I enjoy pumpkin in just about everything, yet I’ve never tasted a pumpkin cookie I really liked—until now! My mom came up with this flat, mildly spiced pumpkin cookie with a subtly tart glaze today!

Pumpkins are quintessentially a signal that autumn is here! So check out “Autumn in New York” sung as a duet by Ella Fitzgerald and Louis Armstrong.

Pumpkin Cookies


  • 2 1/4 cups all-purpose flour
  • 3/4 teaspoon baking soda
  • 3/4 teaspoon baking powder
  • 1 1/4 teaspoon ground cinnamon
  • 1/4 teaspoon ground nutmeg, ginger, all-spice
  • 1/8 teaspoon cloves
  • 14 tablespoons butter
  • 1/2 granulated sugar
  • 1 1/3 cups brown sugar, packed
  • 1 cup pumpkin puree
  • 1 egg
  • 1 tablespoon vanilla extract
  • 1 1/2 cups powdered sugar
  • 2 tablespoons apple juice
  • dash ground cinnamon
  • dash ground nutmeg


  1. Combine flour, baking soda, baking powder, cinnamon, nutmeg, ginger, all-spice, and cloves in a large bowl.
  2. In a separate bowl, combine butter, granulated sugar, and brown sugar.

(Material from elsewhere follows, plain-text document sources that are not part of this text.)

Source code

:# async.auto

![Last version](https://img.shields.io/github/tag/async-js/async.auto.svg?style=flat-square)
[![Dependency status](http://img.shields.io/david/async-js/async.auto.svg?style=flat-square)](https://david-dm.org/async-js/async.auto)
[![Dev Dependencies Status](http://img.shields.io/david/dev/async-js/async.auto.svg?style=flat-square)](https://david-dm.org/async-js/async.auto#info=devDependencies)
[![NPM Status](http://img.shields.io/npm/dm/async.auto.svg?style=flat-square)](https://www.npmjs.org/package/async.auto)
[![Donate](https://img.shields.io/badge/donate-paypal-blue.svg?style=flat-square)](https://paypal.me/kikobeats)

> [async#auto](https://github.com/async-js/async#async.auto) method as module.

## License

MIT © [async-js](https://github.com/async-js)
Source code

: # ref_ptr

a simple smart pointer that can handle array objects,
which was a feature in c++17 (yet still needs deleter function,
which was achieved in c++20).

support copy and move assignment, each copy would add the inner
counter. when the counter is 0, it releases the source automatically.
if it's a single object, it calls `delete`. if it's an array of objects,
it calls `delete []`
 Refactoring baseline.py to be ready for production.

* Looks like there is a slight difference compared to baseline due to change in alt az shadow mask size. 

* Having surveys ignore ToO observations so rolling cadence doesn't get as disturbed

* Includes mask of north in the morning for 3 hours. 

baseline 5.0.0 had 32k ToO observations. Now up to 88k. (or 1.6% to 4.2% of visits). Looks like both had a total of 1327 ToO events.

Mix well with electric mixer.
  3. Add egg, vanilla, and pumpkin. MIx until consistent.
  4. Add flour mixture and mix on low speed just until blended thoroughly.
  5. Preheat oven to 350 degrees. Drop cookie dough by teaspoons on parchment lined baking sheet. Bake for 12-14 minutes.
  6. Remove from oven and cool for five minutes. Drizzle glaze over cookies.
  7. GLAZE
  8. Put all glaze ingredients in a small bowl and stir until smooth.
  9. If you want a thicker glaze, reduce the amount of apple juice.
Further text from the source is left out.